Exercise prompt: Restate word for word the lines of the material below, from the line with "ChemSpiderTests: all 2 tests OK!" to the line with "DataNodesTests: all 4 tests OK!", both lines included, and no others.

Records:
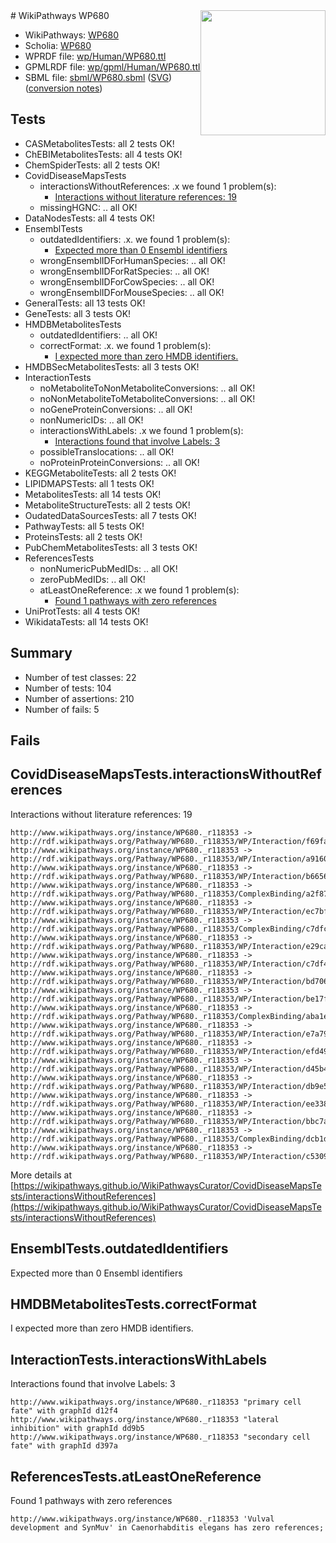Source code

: <img style="float: right; width: 200px" src="../logo.png" />
# WikiPathways WP680

* WikiPathways: [WP680](https://identifiers.org/wikipathways:WP680)
* Scholia: [WP680](https://scholia.toolforge.org/wikipathways/WP680)
* WPRDF file: [wp/Human/WP680.ttl](../wp/Human/WP680.ttl)
* GPMLRDF file: [wp/gpml/Human/WP680.ttl](../wp/gpml/Human/WP680.ttl)
* SBML file: [sbml/WP680.sbml](../sbml/WP680.sbml) ([SVG](../sbml/WP680.svg)) ([conversion notes](../sbml/WP680.txt))

## Tests
* CASMetabolitesTests: all 2 tests OK!
* ChEBIMetabolitesTests: all 4 tests OK!
* ChemSpiderTests: all 2 tests OK!
* CovidDiseaseMapsTests
    * interactionsWithoutReferences: .x we found 1 problem(s):
        * [Interactions without literature references: 19](#9701ccea)
    * missingHGNC: .. all OK!
* DataNodesTests: all 4 tests OK!
* EnsemblTests
    * outdatedIdentifiers: .x. we found 1 problem(s):
        * [Expected more than 0 Ensembl identifiers](#f44398b7)
    * wrongEnsemblIDForHumanSpecies: .. all OK!
    * wrongEnsemblIDForRatSpecies: .. all OK!
    * wrongEnsemblIDForCowSpecies: .. all OK!
    * wrongEnsemblIDForMouseSpecies: .. all OK!
* GeneralTests: all 13 tests OK!
* GeneTests: all 3 tests OK!
* HMDBMetabolitesTests
    * outdatedIdentifiers: .. all OK!
    * correctFormat: .x. we found 1 problem(s):
        * [I expected more than zero HMDB identifiers.](#ad154c1e)
* HMDBSecMetabolitesTests: all 3 tests OK!
* InteractionTests
    * noMetaboliteToNonMetaboliteConversions: .. all OK!
    * noNonMetaboliteToMetaboliteConversions: .. all OK!
    * noGeneProteinConversions: .. all OK!
    * nonNumericIDs: .. all OK!
    * interactionsWithLabels: .x we found 1 problem(s):
        * [Interactions found that involve Labels: 3](#630d267a)
    * possibleTranslocations: .. all OK!
    * noProteinProteinConversions: .. all OK!
* KEGGMetaboliteTests: all 2 tests OK!
* LIPIDMAPSTests: all 1 tests OK!
* MetabolitesTests: all 14 tests OK!
* MetaboliteStructureTests: all 2 tests OK!
* OudatedDataSourcesTests: all 7 tests OK!
* PathwayTests: all 5 tests OK!
* ProteinsTests: all 2 tests OK!
* PubChemMetabolitesTests: all 3 tests OK!
* ReferencesTests
    * nonNumericPubMedIDs: .. all OK!
    * zeroPubMedIDs: .. all OK!
    * atLeastOneReference: .x we found 1 problem(s):
        * [Found 1 pathways with zero references](#35eb778e)
* UniProtTests: all 4 tests OK!
* WikidataTests: all 14 tests OK!


## Summary

* Number of test classes: 22
* Number of tests: 104
* Number of assertions: 210
* Number of fails: 5

## Fails

<a name="9701ccea" />

## CovidDiseaseMapsTests.interactionsWithoutReferences

Interactions without literature references: 19
```
http://www.wikipathways.org/instance/WP680._r118353 -> http://rdf.wikipathways.org/Pathway/WP680._r118353/WP/Interaction/f69fa
http://www.wikipathways.org/instance/WP680._r118353 -> http://rdf.wikipathways.org/Pathway/WP680._r118353/WP/Interaction/a9160
http://www.wikipathways.org/instance/WP680._r118353 -> http://rdf.wikipathways.org/Pathway/WP680._r118353/WP/Interaction/b6656
http://www.wikipathways.org/instance/WP680._r118353 -> http://rdf.wikipathways.org/Pathway/WP680._r118353/ComplexBinding/a2f87
http://www.wikipathways.org/instance/WP680._r118353 -> http://rdf.wikipathways.org/Pathway/WP680._r118353/WP/Interaction/ec7bf
http://www.wikipathways.org/instance/WP680._r118353 -> http://rdf.wikipathways.org/Pathway/WP680._r118353/ComplexBinding/c7dfc
http://www.wikipathways.org/instance/WP680._r118353 -> http://rdf.wikipathways.org/Pathway/WP680._r118353/WP/Interaction/e29ca
http://www.wikipathways.org/instance/WP680._r118353 -> http://rdf.wikipathways.org/Pathway/WP680._r118353/WP/Interaction/c7df4
http://www.wikipathways.org/instance/WP680._r118353 -> http://rdf.wikipathways.org/Pathway/WP680._r118353/WP/Interaction/bd706
http://www.wikipathways.org/instance/WP680._r118353 -> http://rdf.wikipathways.org/Pathway/WP680._r118353/WP/Interaction/be17f
http://www.wikipathways.org/instance/WP680._r118353 -> http://rdf.wikipathways.org/Pathway/WP680._r118353/ComplexBinding/aba1e
http://www.wikipathways.org/instance/WP680._r118353 -> http://rdf.wikipathways.org/Pathway/WP680._r118353/WP/Interaction/e7a79
http://www.wikipathways.org/instance/WP680._r118353 -> http://rdf.wikipathways.org/Pathway/WP680._r118353/WP/Interaction/efd49
http://www.wikipathways.org/instance/WP680._r118353 -> http://rdf.wikipathways.org/Pathway/WP680._r118353/WP/Interaction/d45b4
http://www.wikipathways.org/instance/WP680._r118353 -> http://rdf.wikipathways.org/Pathway/WP680._r118353/WP/Interaction/db9e5
http://www.wikipathways.org/instance/WP680._r118353 -> http://rdf.wikipathways.org/Pathway/WP680._r118353/WP/Interaction/ee338
http://www.wikipathways.org/instance/WP680._r118353 -> http://rdf.wikipathways.org/Pathway/WP680._r118353/WP/Interaction/bbc7a
http://www.wikipathways.org/instance/WP680._r118353 -> http://rdf.wikipathways.org/Pathway/WP680._r118353/ComplexBinding/dcb1d
http://www.wikipathways.org/instance/WP680._r118353 -> http://rdf.wikipathways.org/Pathway/WP680._r118353/WP/Interaction/c5309
```

More details at [https://wikipathways.github.io/WikiPathwaysCurator/CovidDiseaseMapsTests/interactionsWithoutReferences](https://wikipathways.github.io/WikiPathwaysCurator/CovidDiseaseMapsTests/interactionsWithoutReferences)

<a name="f44398b7" />

## EnsemblTests.outdatedIdentifiers

Expected more than 0 Ensembl identifiers
<a name="ad154c1e" />

## HMDBMetabolitesTests.correctFormat

I expected more than zero HMDB identifiers.
<a name="630d267a" />

## InteractionTests.interactionsWithLabels

Interactions found that involve Labels: 3
```
http://www.wikipathways.org/instance/WP680._r118353 "primary cell fate" with graphId d12f4
http://www.wikipathways.org/instance/WP680._r118353 "lateral inhibition" with graphId dd9b5
http://www.wikipathways.org/instance/WP680._r118353 "secondary cell fate" with graphId d397a
```

<a name="35eb778e" />

## ReferencesTests.atLeastOneReference

Found 1 pathways with zero references
```
http://www.wikipathways.org/instance/WP680._r118353 'Vulval development and SynMuv' in Caenorhabditis elegans has zero references; 
```

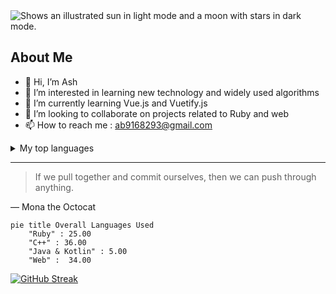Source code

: <picture>
  <source media="(prefers-color-scheme: dark)" srcset="https://www.dropbox.com/s/3tkccxf9g43r4ml/Forest-Matrices_2880_Lede.jpg?raw=1">
  <source media="(prefers-color-scheme: light)" srcset="https://www.dropbox.com/s/3tkccxf9g43r4ml/Forest-Matrices_2880_Lede.jpg?raw=1">
  <img alt="Shows an illustrated sun in light mode and a moon with stars in dark mode." src="https://user-images.githubusercontent.com/25423296/163456779-a8556205-d0a5-45e2-ac17-42d089e3c3f8.png">
</picture>

## About Me

<!-- TO DO: add more details about me later -->
- 👋 Hi, I’m Ash
- 👀 I’m interested in learning new technology and widely used algorithms 
- 🌱 I’m currently learning Vue.js and Vuetify.js
- 💞️ I’m looking to collaborate on projects related to Ruby and web
- 📫 How to reach me : ab9168293@gmail.com

<details>
<summary>My top languages</summary>

| Rank |   Languages   |
|-----:|---------------|
|     1|       C++     |
|     2|       Ruby    |
|     3|       JS      |
|     4|       HTML    |

</details>


---
> If we pull together and commit ourselves, then we can push through anything.

— Mona the Octocat

```mermaid
pie title Overall Languages Used
    "Ruby" : 25.00
    "C++" : 36.00
    "Java & Kotlin" : 5.00
    "Web" :  34.00
```

[![GitHub Streak](https://streak-stats.demolab.com?user=Ash-the-practical-programmer&theme=hacker)](https://git.io/streak-stats)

Task response:
* ChemSpiderTests: all 2 tests OK!
* CovidDiseaseMapsTests
    * interactionsWithoutReferences: .x we found 1 problem(s):
        * [Interactions without literature references: 19](#9701ccea)
    * missingHGNC: .. all OK!
* DataNodesTests: all 4 tests OK!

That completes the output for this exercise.